#### What this task involves:
After finding the line with "of being buffed." in the data below, set down exactly each line through the one with "# Sprite Selection", inclusive, and stop there.

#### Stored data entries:
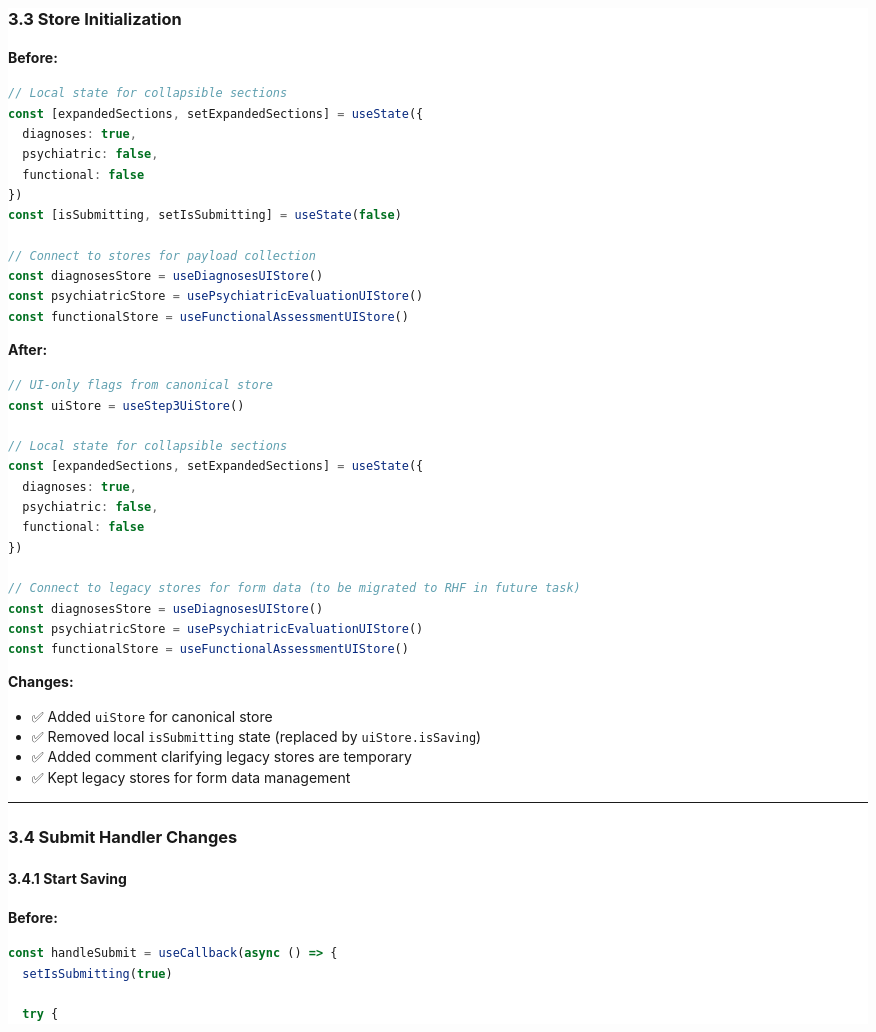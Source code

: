 
### 3.3 Store Initialization

**Before:**
```typescript
// Local state for collapsible sections
const [expandedSections, setExpandedSections] = useState({
  diagnoses: true,
  psychiatric: false,
  functional: false
})
const [isSubmitting, setIsSubmitting] = useState(false)

// Connect to stores for payload collection
const diagnosesStore = useDiagnosesUIStore()
const psychiatricStore = usePsychiatricEvaluationUIStore()
const functionalStore = useFunctionalAssessmentUIStore()
```

**After:**
```typescript
// UI-only flags from canonical store
const uiStore = useStep3UiStore()

// Local state for collapsible sections
const [expandedSections, setExpandedSections] = useState({
  diagnoses: true,
  psychiatric: false,
  functional: false
})

// Connect to legacy stores for form data (to be migrated to RHF in future task)
const diagnosesStore = useDiagnosesUIStore()
const psychiatricStore = usePsychiatricEvaluationUIStore()
const functionalStore = useFunctionalAssessmentUIStore()
```

**Changes:**
- ✅ Added `uiStore` for canonical store
- ✅ Removed local `isSubmitting` state (replaced by `uiStore.isSaving`)
- ✅ Added comment clarifying legacy stores are temporary
- ✅ Kept legacy stores for form data management

---

### 3.4 Submit Handler Changes

#### 3.4.1 Start Saving

**Before:**
```typescript
const handleSubmit = useCallback(async () => {
  setIsSubmitting(true)

  try {
```
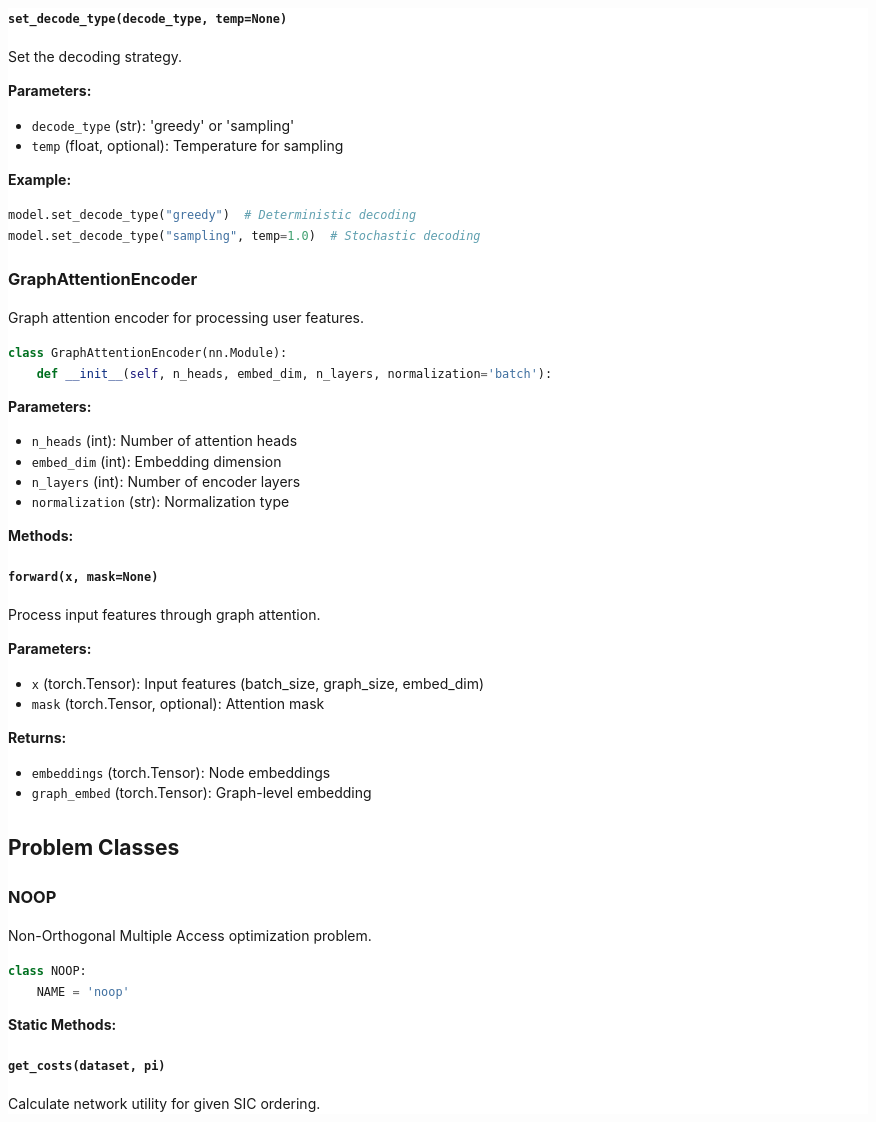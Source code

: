 #### `set_decode_type(decode_type, temp=None)`
Set the decoding strategy.

**Parameters:**
- `decode_type` (str): 'greedy' or 'sampling'
- `temp` (float, optional): Temperature for sampling

**Example:**
```python
model.set_decode_type("greedy")  # Deterministic decoding
model.set_decode_type("sampling", temp=1.0)  # Stochastic decoding
```

### GraphAttentionEncoder

Graph attention encoder for processing user features.

```python
class GraphAttentionEncoder(nn.Module):
    def __init__(self, n_heads, embed_dim, n_layers, normalization='batch'):
```

**Parameters:**
- `n_heads` (int): Number of attention heads
- `embed_dim` (int): Embedding dimension
- `n_layers` (int): Number of encoder layers
- `normalization` (str): Normalization type

**Methods:**

#### `forward(x, mask=None)`
Process input features through graph attention.

**Parameters:**
- `x` (torch.Tensor): Input features (batch_size, graph_size, embed_dim)
- `mask` (torch.Tensor, optional): Attention mask

**Returns:**
- `embeddings` (torch.Tensor): Node embeddings
- `graph_embed` (torch.Tensor): Graph-level embedding

## Problem Classes

### NOOP

Non-Orthogonal Multiple Access optimization problem.

```python
class NOOP:
    NAME = 'noop'
```

**Static Methods:**

#### `get_costs(dataset, pi)`
Calculate network utility for given SIC ordering.

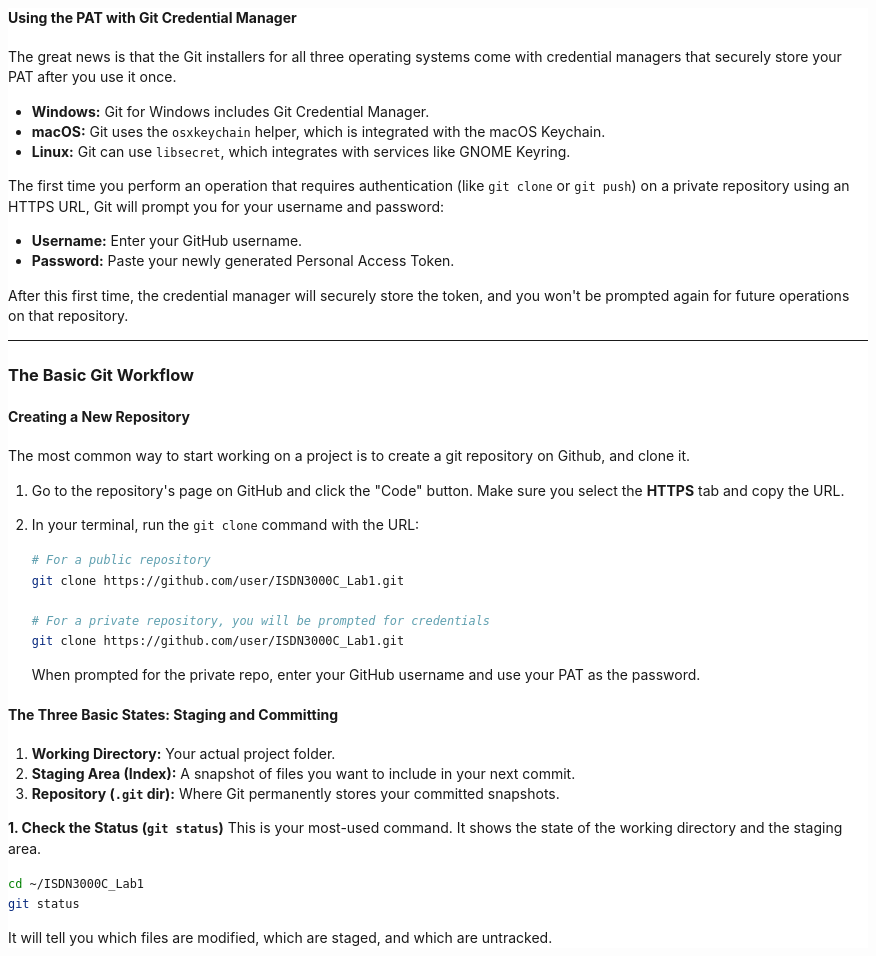 #### **Using the PAT with Git Credential Manager**

The great news is that the Git installers for all three operating systems come with credential managers that securely store your PAT after you use it once.

*   **Windows:** Git for Windows includes Git Credential Manager.
*   **macOS:** Git uses the `osxkeychain` helper, which is integrated with the macOS Keychain.
*   **Linux:** Git can use `libsecret`, which integrates with services like GNOME Keyring.

The first time you perform an operation that requires authentication (like `git clone` or `git push`) on a private repository using an HTTPS URL, Git will prompt you for your username and password:
*   **Username:** Enter your GitHub username.
*   **Password:** Paste your newly generated Personal Access Token.

After this first time, the credential manager will securely store the token, and you won't be prompted again for future operations on that repository.

---

### **The Basic Git Workflow**

#### **Creating a New Repository**

The most common way to start working on a project is to create a git repository on Github, and clone it.

1.  Go to the repository's page on GitHub and click the "Code" button. Make sure you select the **HTTPS** tab and copy the URL.

2.  In your terminal, run the `git clone` command with the URL:
    ```bash
    # For a public repository
    git clone https://github.com/user/ISDN3000C_Lab1.git

    # For a private repository, you will be prompted for credentials
    git clone https://github.com/user/ISDN3000C_Lab1.git
    ```
    When prompted for the private repo, enter your GitHub username and use your PAT as the password.

#### **The Three Basic States: Staging and Committing**

1.  **Working Directory:** Your actual project folder.
2.  **Staging Area (Index):** A snapshot of files you want to include in your next commit.
3.  **Repository (`.git` dir):** Where Git permanently stores your committed snapshots.

**1. Check the Status (`git status`)**
This is your most-used command. It shows the state of the working directory and the staging area.
```bash
cd ~/ISDN3000C_Lab1
git status
```
It will tell you which files are modified, which are staged, and which are untracked.
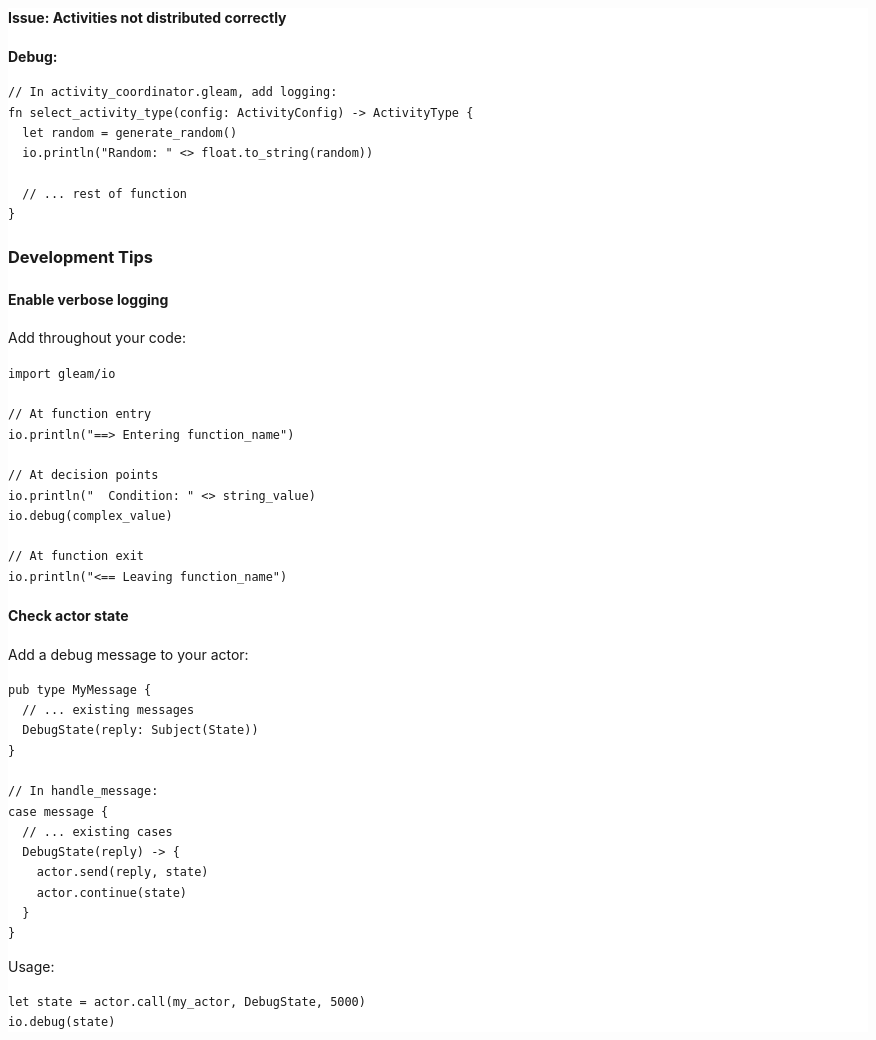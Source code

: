 #### Issue: Activities not distributed correctly

**Debug:**
```gleam
// In activity_coordinator.gleam, add logging:
fn select_activity_type(config: ActivityConfig) -> ActivityType {
  let random = generate_random()
  io.println("Random: " <> float.to_string(random))
  
  // ... rest of function
}
```

### Development Tips

#### Enable verbose logging

Add throughout your code:
```gleam
import gleam/io

// At function entry
io.println("==> Entering function_name")

// At decision points
io.println("  Condition: " <> string_value)
io.debug(complex_value)

// At function exit
io.println("<== Leaving function_name")
```

#### Check actor state

Add a debug message to your actor:
```gleam
pub type MyMessage {
  // ... existing messages
  DebugState(reply: Subject(State))
}

// In handle_message:
case message {
  // ... existing cases
  DebugState(reply) -> {
    actor.send(reply, state)
    actor.continue(state)
  }
}
```

Usage:
```gleam
let state = actor.call(my_actor, DebugState, 5000)
io.debug(state)
```
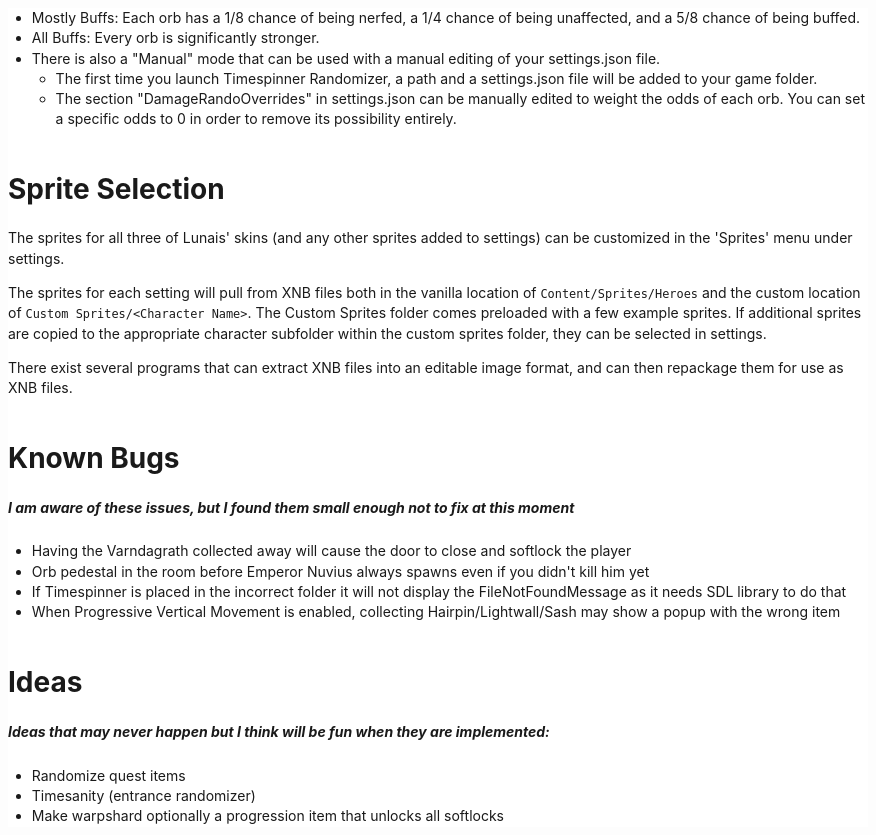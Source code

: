   * Mostly Buffs: Each orb has a 1/8 chance of being nerfed, a 1/4 chance of being unaffected, and a 5/8 chance of being buffed.
  * All Buffs: Every orb is significantly stronger.
* There is also a "Manual" mode that can be used with a manual editing of your settings.json file.
  * The first time you launch Timespinner Randomizer, a path and a settings.json file will be added to your game folder.
  * The section "DamageRandoOverrides" in settings.json can be manually edited to weight the odds of each orb. You can set a specific odds to 0 in order to remove its possibility entirely.

# Sprite Selection
The sprites for all three of Lunais' skins (and any other sprites added to settings) can be customized in the 'Sprites' menu under settings.

The sprites for each setting will pull from XNB files both in the vanilla location of `Content/Sprites/Heroes` and the custom location of `Custom Sprites/<Character Name>`. The Custom Sprites folder comes preloaded with a few example sprites.
If additional sprites are copied to the appropriate character subfolder within the custom sprites folder, they can be selected in settings.

There exist several programs that can extract XNB files into an editable image format, and can then repackage them for use as XNB files.

# Known Bugs
##### I am aware of these issues, but I found them small enough not to fix at this moment
* Having the Varndagrath collected away will cause the door to close and softlock the player
* Orb pedestal in the room before Emperor Nuvius always spawns even if you didn't kill him yet
* If Timespinner is placed in the incorrect folder it will not display the FileNotFoundMessage as it needs SDL library to do that
* When Progressive Vertical Movement is enabled, collecting Hairpin/Lightwall/Sash may show a popup with the wrong item

# Ideas
##### Ideas that may never happen but I think will be fun when they are implemented:
* Randomize quest items
* Timesanity (entrance randomizer)
* Make warpshard optionally a progression item that unlocks all softlocks
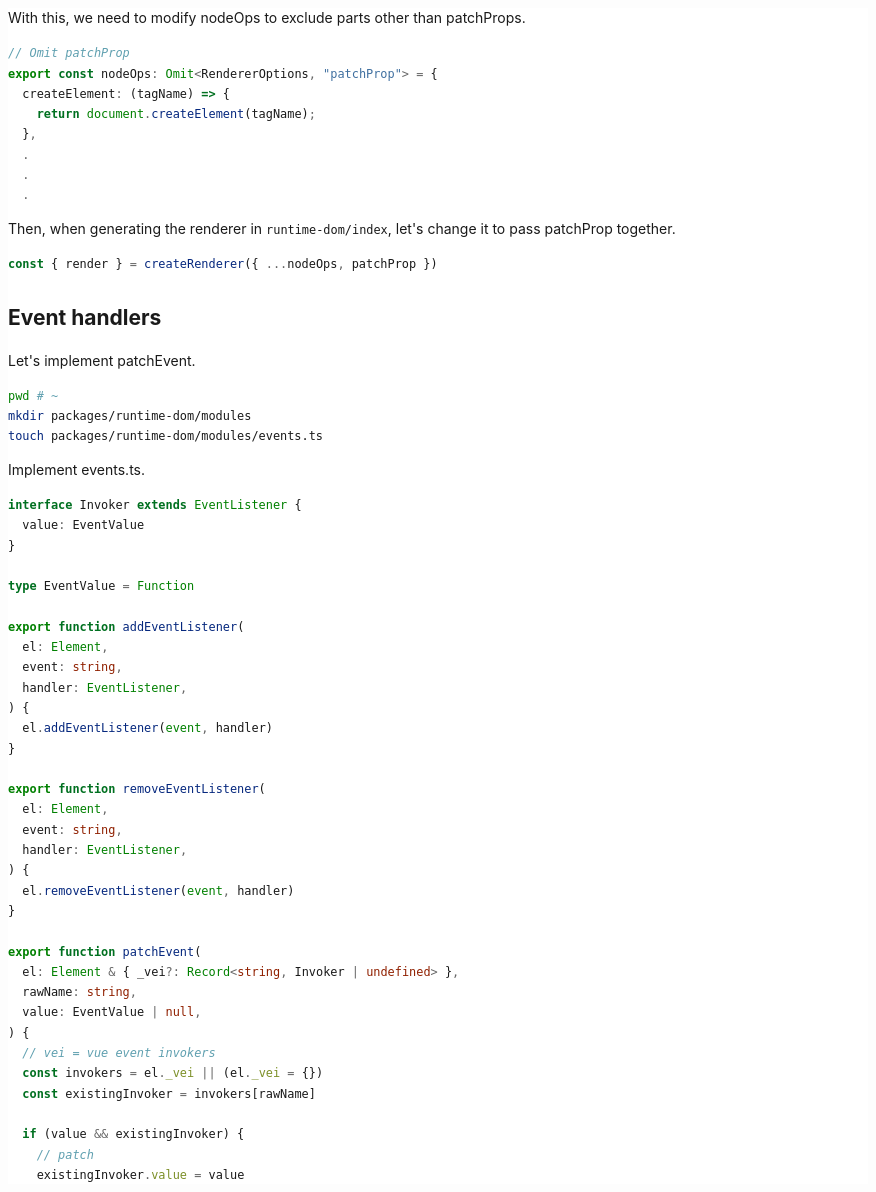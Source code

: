 With this, we need to modify nodeOps to exclude parts other than patchProps.

```ts
// Omit patchProp
export const nodeOps: Omit<RendererOptions, "patchProp"> = {
  createElement: (tagName) => {
    return document.createElement(tagName);
  },
  .
  .
  .
```

Then, when generating the renderer in `runtime-dom/index`, let's change it to pass patchProp together.

```ts
const { render } = createRenderer({ ...nodeOps, patchProp })
```

## Event handlers

Let's implement patchEvent.

```sh
pwd # ~
mkdir packages/runtime-dom/modules
touch packages/runtime-dom/modules/events.ts
```

Implement events.ts.

```ts
interface Invoker extends EventListener {
  value: EventValue
}

type EventValue = Function

export function addEventListener(
  el: Element,
  event: string,
  handler: EventListener,
) {
  el.addEventListener(event, handler)
}

export function removeEventListener(
  el: Element,
  event: string,
  handler: EventListener,
) {
  el.removeEventListener(event, handler)
}

export function patchEvent(
  el: Element & { _vei?: Record<string, Invoker | undefined> },
  rawName: string,
  value: EventValue | null,
) {
  // vei = vue event invokers
  const invokers = el._vei || (el._vei = {})
  const existingInvoker = invokers[rawName]

  if (value && existingInvoker) {
    // patch
    existingInvoker.value = value
```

#### Result for this exercise:
:   * Mostly Buffs: Each orb has a 1/8 chance of being nerfed, a 1/4 chance of being unaffected, and a 5/8 chance of being buffed.
  * All Buffs: Every orb is significantly stronger.
* There is also a "Manual" mode that can be used with a manual editing of your settings.json file.
  * The first time you launch Timespinner Randomizer, a path and a settings.json file will be added to your game folder.
  * The section "DamageRandoOverrides" in settings.json can be manually edited to weight the odds of each orb. You can set a specific odds to 0 in order to remove its possibility entirely.

# Sprite Selection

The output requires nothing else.